マラーターの逆襲とアウラングゼーブの戦い
出典: フリー百科事典『ウィキペディア(Wikipedia)』 (2021/07/07 19:07 UTC 版)
「デカン戦争」の記事における「マラーターの逆襲とアウラングゼーブの戦い」の解説
ラージャーラームはヴェールールなどの町を移動しながら逃げ、1699年6月にデカンのサーターラーに入った。 アウラングゼーブは部下のスワループ・シングにシェンジを任せ、南インドからデカンに移動し、12月にサーターラーも包囲し、激しい攻防戦の末、1700年4月にこの地を攻め落とした。 ラージャーラームは包囲戦のさなか、3月に死亡しており、後を継いでいたシヴァージー2世とその母ターラー・バーイーは逃げた。

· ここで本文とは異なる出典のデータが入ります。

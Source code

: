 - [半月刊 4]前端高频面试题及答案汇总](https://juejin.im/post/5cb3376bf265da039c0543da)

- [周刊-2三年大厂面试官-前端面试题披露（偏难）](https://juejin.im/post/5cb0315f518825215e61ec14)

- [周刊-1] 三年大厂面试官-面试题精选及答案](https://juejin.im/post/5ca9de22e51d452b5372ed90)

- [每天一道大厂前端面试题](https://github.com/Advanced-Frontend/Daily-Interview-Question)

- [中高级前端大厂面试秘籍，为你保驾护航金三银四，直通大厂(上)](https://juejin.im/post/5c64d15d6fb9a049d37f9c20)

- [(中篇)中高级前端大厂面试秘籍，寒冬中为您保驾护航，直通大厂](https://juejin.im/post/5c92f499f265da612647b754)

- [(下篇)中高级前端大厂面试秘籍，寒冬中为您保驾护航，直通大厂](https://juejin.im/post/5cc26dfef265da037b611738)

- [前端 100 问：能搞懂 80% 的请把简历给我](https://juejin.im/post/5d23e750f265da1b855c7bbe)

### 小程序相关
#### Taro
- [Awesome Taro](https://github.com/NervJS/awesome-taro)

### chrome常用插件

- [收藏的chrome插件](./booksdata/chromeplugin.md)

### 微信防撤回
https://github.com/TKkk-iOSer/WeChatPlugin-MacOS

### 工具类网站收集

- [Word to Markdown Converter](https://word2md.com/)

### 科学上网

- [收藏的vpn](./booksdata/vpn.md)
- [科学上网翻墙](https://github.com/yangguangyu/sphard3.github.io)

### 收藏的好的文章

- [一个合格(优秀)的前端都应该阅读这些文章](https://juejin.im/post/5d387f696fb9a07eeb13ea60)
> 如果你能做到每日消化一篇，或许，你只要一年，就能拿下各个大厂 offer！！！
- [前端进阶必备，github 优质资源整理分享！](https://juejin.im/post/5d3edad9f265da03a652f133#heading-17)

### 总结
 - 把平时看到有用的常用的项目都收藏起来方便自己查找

だが、このターラー・バーイーという女性は軍略に長けた人物で、マラーターはこのころから攻勢を強めてゆき、数多くの砦を取り戻した。 1700年代、マラーターはデカンをはじめ、北インドのマールワー、グジャラート、ハーンデーシュなど帝国の諸州を略奪するようになった。1702年から1704年には、マラーターのために、デカンのハイダラーバードからグジャラートなど北インドへと至る道路が途絶えることとなった。 デカン西部では、マラーターが安全を保証するかわりに保護料を徴収しはじめ、地方の有力者もまた、ムガル帝国からマラーターへと主君を代えはじめた。 帝国に仕える者はデカンと北インドに分けられ、北インドで仕える者はデリーの宮廷に出仕しなくなり、帝国は無政府状態に陥り、なかにはマラーターと手を結ぶものも現れるほどだった。 デカン戦争の莫大な戦費の多くを賄ってきた、北インドや東インドの農民の生活は悲惨で、かねてからの重税に加えマラーターの略奪をうけ、貧困にあえいで土地を捨てるようになった。そのうえ、戦争中、帝国の官吏は不正を重ねるようになり、地方の徴税役人は平気で税金を着服し、帝国の行政機構はすでに崩壊していた。 アウラングゼーブはそのようなことも気にせず、マラーターに応戦すべく、デカン西部で自ら攻城戦を指揮し、マラーターの城塞を武力や買収といった戦略で、次々と落していった。 こうしたなか、1705年5月にアウラングゼーブは手足に激痛を感じて倒れ、回復はしたものの、老齢のアウラングゼーブが軍を率いるのはもはや無理であり、デリーに帰還することにした。しかし、デリーへの帰還につくと、隊列はマラーターの攻撃を受けるようになり、昼夜を問わない攻撃で、数十万人の帝国軍の兵が撤退する中で殺され、軍は事実上崩壊した。 1706年1月31日、アウラングゼーブはデカンのアフマドナガルに到着し、この地にとどまることとなった。そして、マラーター勢力はアフマドナガルにまでも襲撃をかけはじめ、5月には激しい攻防戦が行われ、皇帝の天幕までマラーターが押し寄せ、護衛兵が首を切られるほどだった。